22.Bölüm; Aile meselesi.

182 19 63
                                    


"Hadi güzelim kalk. Seni böyle görmeye dayanamıyorum." Yavaşça yattığım yerden kalkmaya çalıştım. Göktuğ sırtımdan destek vererek kaldırdı beni. Yanağımı okşadı. Kafamdan akan kanı da sildi aynı zamanda.

"Göktuğ." Dedim. Bana baktı cevap beklercesine. 

"Ben ölsem ne yapardın?" Göktuğ'un yüz ifadesi değişti.

"Devin saçmalama güzelim kalk hadi." İtiraz eder gibi çıkmıştı sesi. Kafamı salladım ve ayağa kalktım onun desteği ile.

"Pansuman yapalım kafana. Çok derin değil sadece sıyırmış ama kanın sulu yavrum." Konuyu değiştirip koltuğa oturttu beni. Konuşmadan onu izledim sadece.

"Malzemeleri alıp geleyim." Dedi ve gitti. Yere odaklandım. Neden bilmiyorum ama bu soruyu sormak istemiştim. Göktuğ salona girdi ve yanıma oturdu.

"Dön bana bebeğim." Ona doğru döndüm. Gözlerine baktığımda, sulu sulu olduğunu gördüm. Gidip üzülmüş müydü?

Malzemeleri kutudan çıkarıp pansuman yapmaya başladı.

"Sana ne dediler onlar?" Diye sordu. Sorarken pansumana devam ediyordu.

"Dedemin hisselerini istediler." Kafasını salladı.

"Anlaşıldı neden geldikleri. Para olmasa ortada sizi merak eden yok." Dedi gerçekleri yüzüme vurarak. Gülümsedim hafifçe.
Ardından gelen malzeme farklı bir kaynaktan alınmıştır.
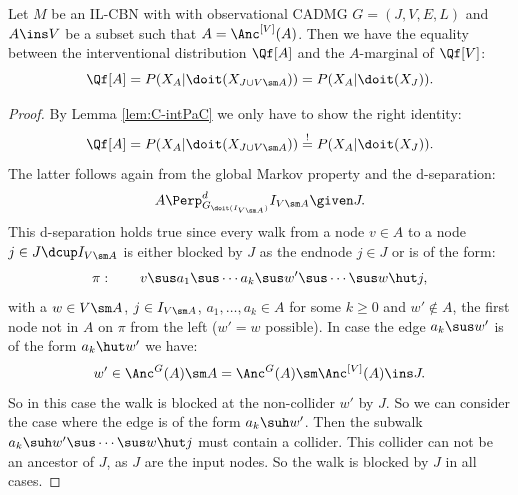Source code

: \begin{Lem}
    \label{lem:int-anc}
    Let $M$ be an IL-CBN with with observational CADMG $G=(J,V,E,L)$ and $A \ins V$ be a subset such that 
    $A=\Anc^{[V]}(A)$.
    Then we have the equality between the interventional distribution $\Qf[A]$ and the $A$-marginal of $\Qf[V]$:
            \[ \Qf[A] = P(X_A|\doit(X_{J \cup V \sm A})) = P(X_A|\doit(X_J)). \]
    \begin{proof}
        By Lemma \ref{lem:C-intPaC} we only have to show the right identity:
        \[ \Qf[A] = P(X_A|\doit(X_{J \cup V \sm A})) \stackrel{!}{=} P(X_A|\doit(X_J)). \]
       The latter follows again from the global Markov property and the d-separation:
       \[ A \Perp^d_{G_{\doit(I_{V \sm A})}} I_{V \sm A} \given J.  \]
       This d-separation holds true since every walk from a node $v \in A$ to a node $j \in J \dcup I_{V \sm A}$ is either blocked by $J$ as the endnode $j \in J$ or is of the form:
       \[\pi:\qquad v \sus a_1 \sus \cdots a_k \sus w' \sus \cdots \sus w \hut j,\]
       with a $ w \in V \sm A$, $j \in I_{V\sm A}$, $a_1,\dots, a_k \in A$ for some $k \ge 0$ and $w' \notin A$, the first node not in $A$ on $\pi$ from the left ($w'=w$ possible).
       In case the edge $a_k \sus w'$ is of the form $a_k \hut w'$ we have:
       \[w' \in \Anc^G(A) \sm A = \Anc^G(A) \sm \Anc^{[V]}(A)  \ins J.\] 
      So in this case the walk is blocked at the non-collider $w'$ by $J$. 
       So we can consider the case where the edge is of the form $a_k \suh w'$.
       Then the subwalk $a_k \suh w' \sus \cdots \sus w \hut j$ must contain a collider. This collider can not be an ancestor of $J$, as $J$ are the input nodes. So the walk is blocked by $J$ in all cases.
    \end{proof}
\end{Lem}

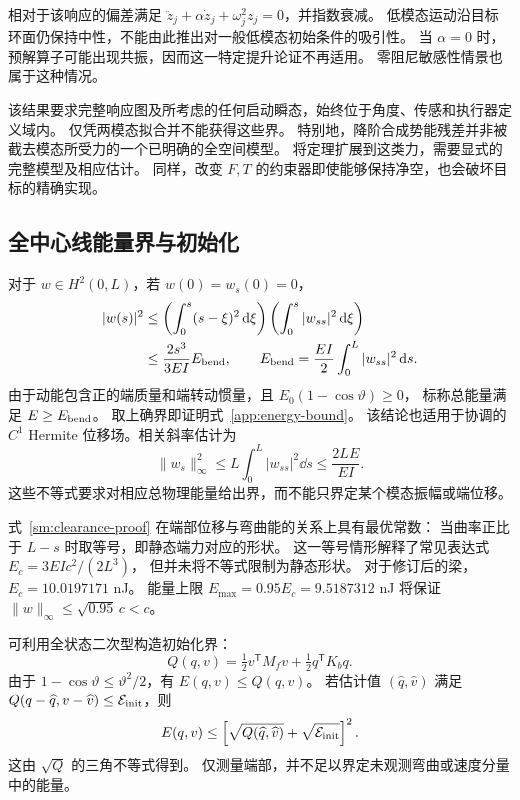 相对于该响应的偏差满足 $\ddot z_j+\alpha\dot z_j+\omega_j^2z_j=0$，并指数衰减。
低模态运动沿目标环面仍保持中性，不能由此推出对一般低模态初始条件的吸引性。
当 $\alpha=0$ 时，预解算子可能出现共振，因而这一特定提升论证不再适用。
零阻尼敏感性情景也属于这种情况。

该结果要求完整响应图及所考虑的任何启动瞬态，始终位于角度、传感和执行器定义域内。
仅凭两模态拟合并不能获得这些界。
特别地，降阶合成势能残差并非被截去模态所受力的一个已明确的全空间模型。
将定理扩展到这类力，需要显式的完整模型及相应估计。
同样，改变 $F,T$ 的约束器即使能够保持净空，也会破坏目标的精确实现。

\subsection{全中心线能量界与初始化}
\label{sm:clearance}
对于 $w\in H^2(0,L)$，若 $w(0)=w_s(0)=0$，
\begin{align}
 |w(s)|^2
 &\le\left(\int_0^s(s-\xi)^2\dd\xi\right)
                \left(\int_0^s|w_{ss}|^2\dd\xi\right)\nonumber\\
 &\le\frac{2s^3}{3EI}E_{\rm bend},\qquad
 E_{\rm bend}=\frac{EI}{2}\int_0^L|w_{ss}|^2\dd s.
 \label{sm:clearance-proof}
\end{align}
由于动能包含正的端质量和端转动惯量，且 $E_0(1-\cos\vartheta)\ge0$，
标称总能量满足 $E\ge E_{\rm bend}$。
取上确界即证明式~\eqref{app:energy-bound}。
该结论也适用于协调的 $C^1$ Hermite 位移场。相关斜率估计为
\begin{equation}
 \|w_s\|_\infty^2
 \le L\int_0^L|w_{ss}|^2\dd s
 \le\frac{2LE}{EI}.
 \label{sm:slope-energy}
\end{equation}
这些不等式要求对相应总物理能量给出界，而不能只界定某个模态振幅或端位移。

式~\eqref{sm:clearance-proof} 在端部位移与弯曲能的关系上具有最优常数：
当曲率正比于 $L-s$ 时取等号，即静态端力对应的形状。
这一等号情形解释了常见表达式 $E_c=3EIc^2/(2L^3)$，
但并未将不等式限制为静态形状。
对于修订后的梁，$E_c=10.0197171$ nJ。
能量上限 $E_{\max}=0.95E_c=9.5187312$ nJ 将保证
$\|w\|_\infty\le\sqrt{0.95}\,c<c$。

可利用全状态二次型构造初始化界：
\begin{equation}
 Q(q,v)=\tfrac12v^{\mathsf T}M_fv+
        \tfrac12q^{\mathsf T}K_bq.
 \label{sm:initial-quadratic}
\end{equation}
由于 $1-\cos\vartheta\le\vartheta^2/2$，有 $E(q,v)\le Q(q,v)$。
若估计值 $(\widehat q,\widehat v)$ 满足
$Q(q-\widehat q,v-\widehat v)\le\mathcal E_{\rm init}$，则
\begin{equation}
 E(q,v)\le
 \left[\sqrt{Q(\widehat q,\widehat v)}
                  +\sqrt{\mathcal E_{\rm init}}\right]^2.
 \label{sm:initial-upper-bound}
\end{equation}
这由 $\sqrt Q$ 的三角不等式得到。
仅测量端部，并不足以界定未观测弯曲或速度分量中的能量。

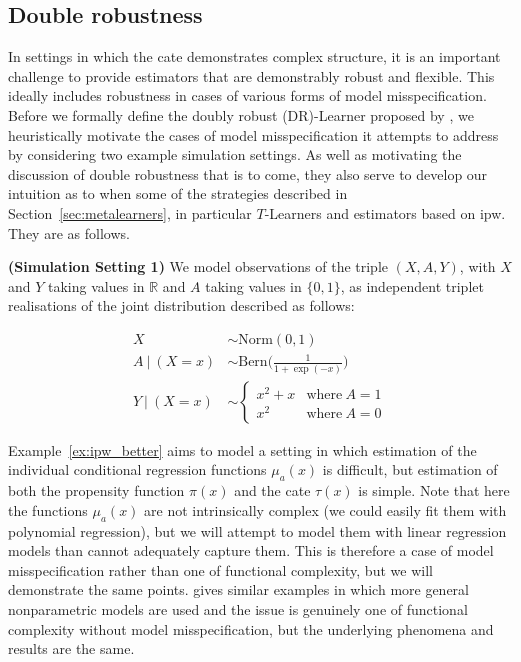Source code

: \documentclass[../thesis.tex]{subfiles}
\begin{document}
\subsection{Double robustness} \label{sec:doublerobustness}
In settings in which the \gls{cate} demonstrates complex structure, it is an important challenge to provide estimators that are demonstrably robust and flexible. This ideally includes robustness in cases of various forms of model misspecification. Before we formally define the doubly robust (DR)-Learner proposed by \citet{kennedy_towards_2022}, we heuristically motivate the cases of model misspecification it attempts to address by considering two example simulation settings. As well as motivating the discussion of double robustness that is to come, they also serve to develop our intuition as to when some of the strategies described in Section~\ref{sec:metalearners}, in particular $T$-Learners and estimators based on \gls{ipw}. They are as follows.

\begin{example}{\textbf{(Simulation Setting 1)}} \label{ex:ipw_better}
We model observations of the triple $(X, A, Y)$, with $X$ and $Y$ taking values in $\mathbb{R}$ and $A$ taking values in $\{0,1\}$, as independent triplet realisations of the joint distribution described as follows:

\begin{align*}
X & \sim \mathrm{Norm}(0, 1) \\    
A \ | \ (X = x) & \sim \mathrm{Bern}\Big(\frac{1}{1 + \exp(-x)}\Big) \\ 
Y \ | \ (X = x) & \sim \begin{cases}
      x^2 + x & \text{where} \ A = 1\\
      x^2 & \text{where} \ A = 0
    \end{cases}
\end{align*}
\end{example}

Example~\ref{ex:ipw_better} aims to model a setting in which estimation of the individual conditional regression functions $\mu_a(x)$ is difficult, but estimation of both the propensity function $\pi(x)$ and the \gls{cate} $\tau(x)$ is simple. Note that here the functions $\mu_a(x)$ are not intrinsically complex (we could easily fit them with polynomial regression), but we will attempt to model them with linear regression models than cannot adequately capture them. This is therefore a case of model misspecification rather than one of functional complexity, but we will demonstrate the same points. \citet{kennedy_towards_2022} gives similar examples in which more general nonparametric models are used and the issue is genuinely one of functional complexity without model misspecification, but the underlying phenomena and results are the same.
\end{document}
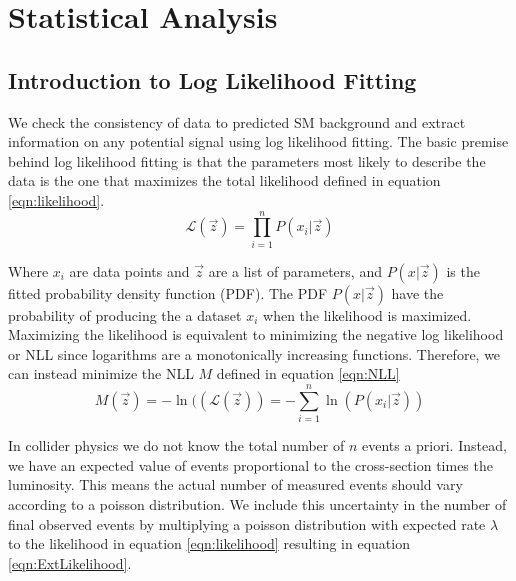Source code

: \chapter{Statistical Analysis}
\label{chap:statistics}

\section{Introduction to Log Likelihood Fitting}
\label{sec:stat:likelihood}

\indent We check the consistency of data to predicted SM background and extract information on any potential signal using log likelihood fitting.  The basic premise behind log likelihood fitting is that the parameters most likely to describe the data is the one that maximizes the total likelihood defined in equation \ref{eqn:likelihood}.  \\

\begin{equation}
\label{eqn:likelihood}
{\mathcal{L}}(\vec{z}) = {\displaystyle\prod_{i=1}^{n}} P(x_i|\vec{z})
\end{equation}

\indent Where $x_i$ are data points and $\vec{z}$ are a list of parameters, and $P(x|\vec{z})$ is the fitted probability density function (PDF).  The PDF $P(x|\vec{z})$ have the probability of producing the a dataset $x_i$ when the likelihood is maximized. \\

\indent Maximizing the likelihood is equivalent to minimizing the negative log likelihood or NLL since logarithms are a monotonically increasing functions.  Therefore, we can instead minimize the NLL $M$ defined in equation \ref{eqn:NLL} \\

\begin{equation}
\label{eqn:NLL}
M(\vec{z})=-\ln(({\mathcal{L}}(\vec{z})) = -{\displaystyle\sum_{i=1}^{n}} \ln( P(x_i|\vec{z}) )
\end{equation}

\indent In collider physics we do not know the total number of $n$ events a priori.  Instead, we have an expected value of events proportional to the cross-section times the luminosity.  This means the actual number of measured events should vary according to a poisson distribution.  We include this uncertainty in the number of final observed events by multiplying a poisson distribution with expected rate $\lambda$ to the likelihood in equation \ref{eqn:likelihood} resulting in equation \ref{eqn:ExtLikelihood}.  \\

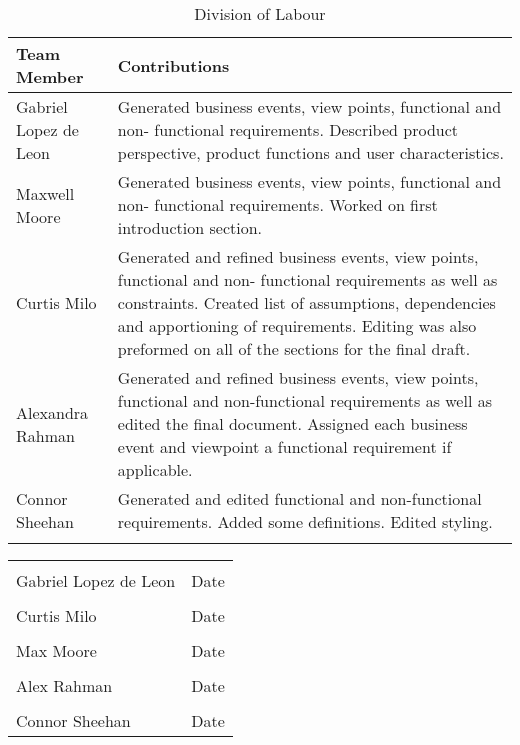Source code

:\documentclass[titlepage]{article}
\newcounter{req}
\begin{document}
		\begin{longtable}{| p{} | p{} |}
			\hline
			\textbf {Team Member} & \textbf{Contributions}\\ 
			\hline
			Gabriel Lopez de Leon &  Generated business events, view points, functional and non- functional requirements. Described product perspective, product functions and user characteristics.\\
			\hline
			Maxwell Moore & Generated business events, view points, functional and non- functional requirements. Worked on first introduction section.\\
			\hline
			Curtis Milo & Generated and refined business events, view points, functional and non- functional requirements as well as constraints. Created list of assumptions, dependencies and apportioning of requirements. Editing was also preformed on all of the sections for the final draft. \\ 
			\hline
			Alexandra Rahman & Generated and refined business events, view points, functional and non-functional requirements as well as edited the final document. Assigned each business event and viewpoint a functional requirement if applicable.\\
			\hline
			Connor Sheehan & Generated and edited functional and non-functional requirements. Added some definitions. Edited styling.\\
			\hline
			
			\caption{Division of Labour}
		\end{longtable}
		
	\noindent\begin{tabular}{ll}\\
	\makebox[2.5in]{\hrulefill} & \makebox[2.5in]			{\hrulefill}\\
	Gabriel Lopez de Leon & Date\\[8ex]%
	\makebox[2.5in]{\hrulefill} & \makebox[2.5in]			{\hrulefill}\\
	Curtis Milo & Date\\[8ex]
	\makebox[2.5in]{\hrulefill} & \makebox[2.5in]			{\hrulefill}\\
	Max Moore & Date\\[8ex]
	\makebox[2.5in]{\hrulefill} & \makebox[2.5in]			{\hrulefill}\\
	Alex Rahman & Date\\[8ex]
	\makebox[2.5in]{\hrulefill} & \makebox[2.5in]			{\hrulefill}\\
	Connor Sheehan & Date\\
	\end{tabular}
		
\end{document}
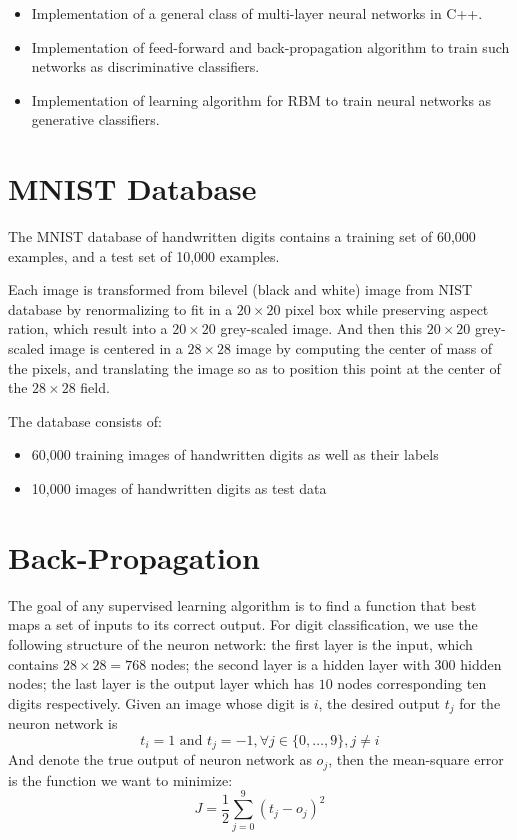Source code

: \documentclass{article} %
\begin{document}
\begin{itemize}
\item   Implementation of a general class of multi-layer neural networks in C++.
\item   Implementation of feed-forward and back-propagation algorithm to train such networks as discriminative classifiers.
\item   Implementation of learning algorithm for RBM to train neural networks as generative classifiers.
\end{itemize}

\section{MNIST Database}

The MNIST database of handwritten digits contains a training set of 60,000 examples, and a test set of 10,000 examples.

Each image is transformed from bilevel (black and white) image from NIST database by renormalizing to fit in a $20\times20$ pixel box while preserving aspect ration, which result into a $20\times20$ grey-scaled image.
And then this $20\times20$ grey-scaled image is centered in a $28\times28$ image by computing the center of mass of the pixels, and translating the image so as to position this point at the center of the $28\times28$ field.

The database consists of:
\begin{itemize}
\item   60,000 training images of handwritten digits as well as their labels
\item   10,000 images of handwritten digits as test data
\end{itemize}


\section{Back-Propagation}
The goal of any supervised learning algorithm is to find a function that best maps a set of inputs to its correct output.
For digit classification, we use the following structure of the neuron network: the first layer is the input, which contains $28 \times 28 = 768$ nodes; the second layer is a hidden layer with $300$ hidden nodes; the last layer is the output layer which has $10$ nodes corresponding ten digits respectively.
Given an image whose digit is $i$, the desired output $t_j$ for the neuron network is
\[ t_i = 1 \textrm{ and } t_j = -1, \forall j \in \{0,\ldots,9\}, j \ne i \]
And denote the true output of neuron network as $o_j$, then the mean-square error is the function we want to minimize:
\[ J = \frac{1}{2} \sum_{j=0}^9 {(t_j-o_j)}^2 \]
\end{document}
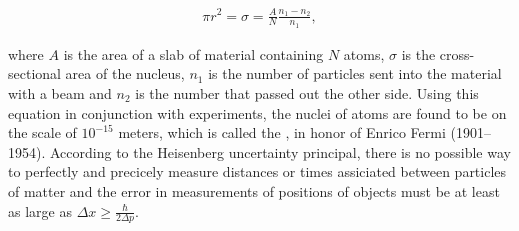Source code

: \begin{align}
 \pi r^2 = \sigma = \frac{A}{N}\frac{n_1-n_2}{n_1},
\end{align}

where $A$ is the area of a slab of material containing $N$ atoms, $\sigma$ is the cross-sectional area of the nucleus, $n_1$ is the number of particles sent into the material with a beam and $n_2$ is the number that passed out the other side. Using this equation in conjunction with experiments, the nuclei of atoms are found to be on the scale of $10^{-15}$ meters, which is called the , in honor of Enrico Fermi (1901–1954). According to the Heisenberg uncertainty principal, there is no possible way to perfectly and precicely measure distances or times assiciated between particles of matter and the error in measurements of positions of objects must be at least as large as $\Delta x \geq \frac{\hbar}{2\Delta p}$.












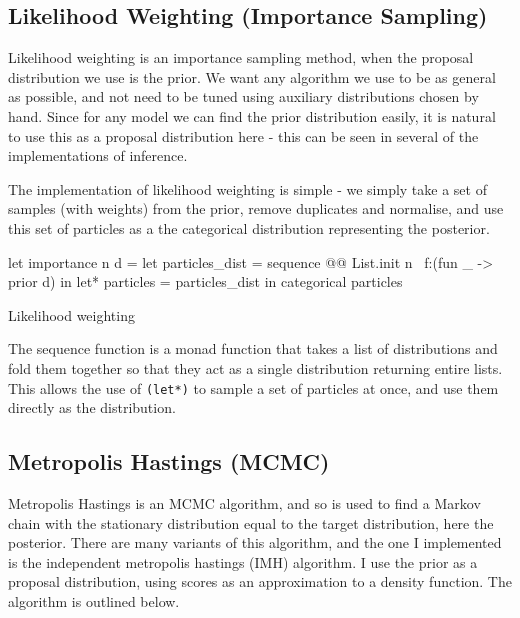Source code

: \documentclass[sigconf]{acmart}
\begin{document}
\subsection{Likelihood Weighting (Importance Sampling)} \label{sec:likelihood-wighting}

Likelihood weighting is an importance sampling method, when the proposal distribution we use is the prior. We want any algorithm we use to be as general as possible, and not need to be tuned using auxiliary distributions chosen by hand. Since for any model we can find the prior distribution easily, it is natural to use this as a proposal distribution here - this can be seen in several of the implementations of inference.

The implementation of likelihood weighting is simple - we simply take a set of samples (with weights) from the prior, remove duplicates and normalise, and use this set of particles as a the categorical distribution representing the posterior.
\begin{listing}[!htb]
  \centering
  \begin{ocamlcode-in}
    let importance n d =
    let particles_dist = sequence @@ List.init n ~f:(fun _ -> prior d) in
    let* particles = particles_dist in
    categorical particles
  \end{ocamlcode-in}
  \caption{Likelihood weighting}
  \label{lst:imp}
\end{listing}

The sequence function is a monad function that takes a list of distributions and fold them together so that they act as a single distribution returning entire lists. This allows the use of \texttt{(let*)} to sample a set of particles at once, and use them directly as the distribution.

\subsection{Metropolis Hastings (MCMC)} \label{sec:mh}
Metropolis Hastings is an MCMC algorithm, and so is used to find a Markov chain with the stationary distribution equal to the target distribution, here the posterior. There are many variants of this algorithm, and the one I implemented is the independent metropolis hastings (IMH) algorithm. I use the prior as a proposal distribution, using scores as an approximation to a density function. The algorithm is outlined below.
\end{document}
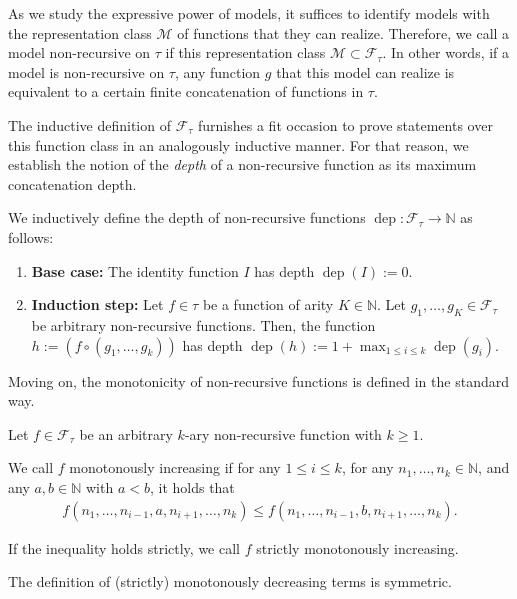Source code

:As we study the expressive power of models, it suffices to identify models with the representation class $\mathcal{M}$ of functions that they can realize.
Therefore, we call a model non-recursive on $\tau$ if this representation class $\mathcal{M}\subset \mathcal{F}_{\tau}$.
In other words, if a model is non-recursive on $\tau$, any function $g$ that this model can realize is equivalent to a certain finite concatenation of functions in $\tau$.


The inductive definition of $\mathcal{F}_{\tau}$ furnishes a fit occasion to prove statements over this function class in an analogously inductive manner.
For that reason, we establish the notion of the \textit{depth} of a non-recursive function as its maximum concatenation depth.

\begin{definition}
	\label{def:non-recursive-functions-depth}
	We inductively define the depth of non-recursive functions $\operatorname{dep}:\mathcal{F}_{\tau}\to\mathbb{N}$ as follows:
	\begin{enumerate}
		\item \textbf{Base case:} The identity function $I$ has depth $\operatorname{dep}(I):=0$. 
		\item \textbf{Induction step:} Let $f\in\tau$ be a function of arity $K\in\mathbb{N}$. Let $g_1,\dots,g_K\in\mathcal{F}_{\tau}$ be arbitrary non-recursive functions. Then, the function $h:=(f\circ(g_1,\dots,g_k))$ has depth $\operatorname{dep}(h):=1+\max_{1\leq i\leq k}\operatorname{dep}(g_i)$.
	\end{enumerate}
\end{definition}

Moving on, the monotonicity of non-recursive functions is defined in the standard way.
\begin{definition}
	\label{def:non-recursive-functions-monotonous}
	Let $f\in \mathcal{F}_{\tau}$ be an arbitrary $k$-ary non-recursive function with $k\geq 1$.
	
	We call $f$ monotonously increasing if for any $1\leq i\leq k$, for any $n_1,\dots,n_k\in \mathbb{N}$, and any $a,b\in\mathbb{N}$ with $a<b$, it holds that
	\begin{align*}
		f(n_1,\dots,n_{i-1},a,n_{i+1},\dots,n_k) \leq f(n_1,\dots,n_{i-1},b,n_{i+1},\dots,n_k).
	\end{align*}
	
	If the inequality holds strictly, we call $f$ strictly monotonously increasing.
	
	The definition of (strictly) monotonously decreasing terms is symmetric.
\end{definition}

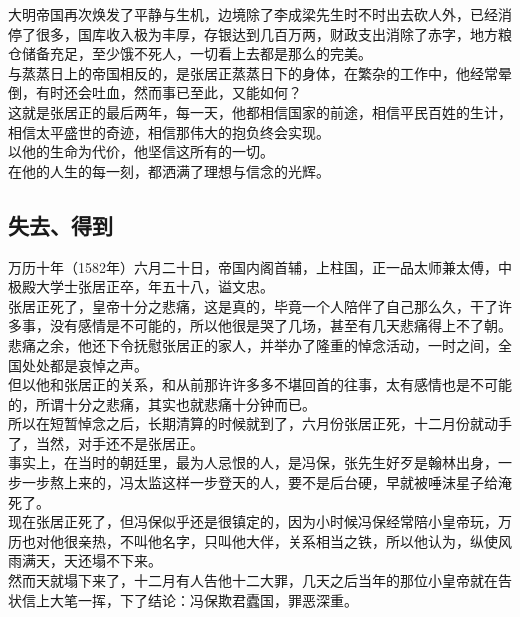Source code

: \begin{multicols}{\theparacolNo}
大明帝国再次焕发了平静与生机，边境除了李成梁先生时不时出去砍人外，已经消停了很多，国库收入极为丰厚，存银达到几百万两，财政支出消除了赤字，地方粮仓储备充足，至少饿不死人，一切看上去都是那么的完美。\\

与蒸蒸日上的帝国相反的，是张居正蒸蒸日下的身体，在繁杂的工作中，他经常晕倒，有时还会吐血，然而事已至此，又能如何？\\

这就是张居正的最后两年，每一天，他都相信国家的前途，相信平民百姓的生计，相信太平盛世的奇迹，相信那伟大的抱负终会实现。\\

以他的生命为代价，他坚信这所有的一切。\\

在他的人生的每一刻，都洒满了理想与信念的光辉。\\

\subsection{失去、得到}
万历十年（1582年）六月二十日，帝国内阁首辅，上柱国，正一品太师兼太傅，中极殿大学士张居正卒，年五十八，谥文忠。\\

张居正死了，皇帝十分之悲痛，这是真的，毕竟一个人陪伴了自己那么久，干了许多事，没有感情是不可能的，所以他很是哭了几场，甚至有几天悲痛得上不了朝。\\

悲痛之余，他还下令抚慰张居正的家人，并举办了隆重的悼念活动，一时之间，全国处处都是哀悼之声。\\

但以他和张居正的关系，和从前那许许多多不堪回首的往事，太有感情也是不可能的，所谓十分之悲痛，其实也就悲痛十分钟而已。\\

所以在短暂悼念之后，长期清算的时候就到了，六月份张居正死，十二月份就动手了，当然，对手还不是张居正。\\

事实上，在当时的朝廷里，最为人忌恨的人，是冯保，张先生好歹是翰林出身，一步一步熬上来的，冯太监这样一步登天的人，要不是后台硬，早就被唾沫星子给淹死了。\\

现在张居正死了，但冯保似乎还是很镇定的，因为小时候冯保经常陪小皇帝玩，万历也对他很亲热，不叫他名字，只叫他大伴，关系相当之铁，所以他认为，纵使风雨满天，天还塌不下来。\\

然而天就塌下来了，十二月有人告他十二大罪，几天之后当年的那位小皇帝就在告状信上大笔一挥，下了结论：冯保欺君蠹国，罪恶深重。\\


\end{multicols}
"Olsun. Sevdiğim adam ve abilerim benimle." Gülümseyip kafasını salladı tekrardan.

"Bora ve Çakır'a söylemen gerek. Yoksa sana daha fazla zarar verebilirler Devin. Bu ciddi bir konu." Derin bir iç çektim.

"Abimler çok tepki verecek." Göktuğ, pansuman malzemelerini topladı ve çantaya koydu.

"Bu akşam burada kalsam sorun olur mu? Çünkü içim el vermez tek kalmana." Kırık cama göz attı aynı zamanda.

"Camı da kırdık ama neyse." Güldüm hafifçe.

"Kalabilirsin. Misafir odasında yatarsın." Benim dediklerim ile kaşlarını çattı ve camı gösterdi.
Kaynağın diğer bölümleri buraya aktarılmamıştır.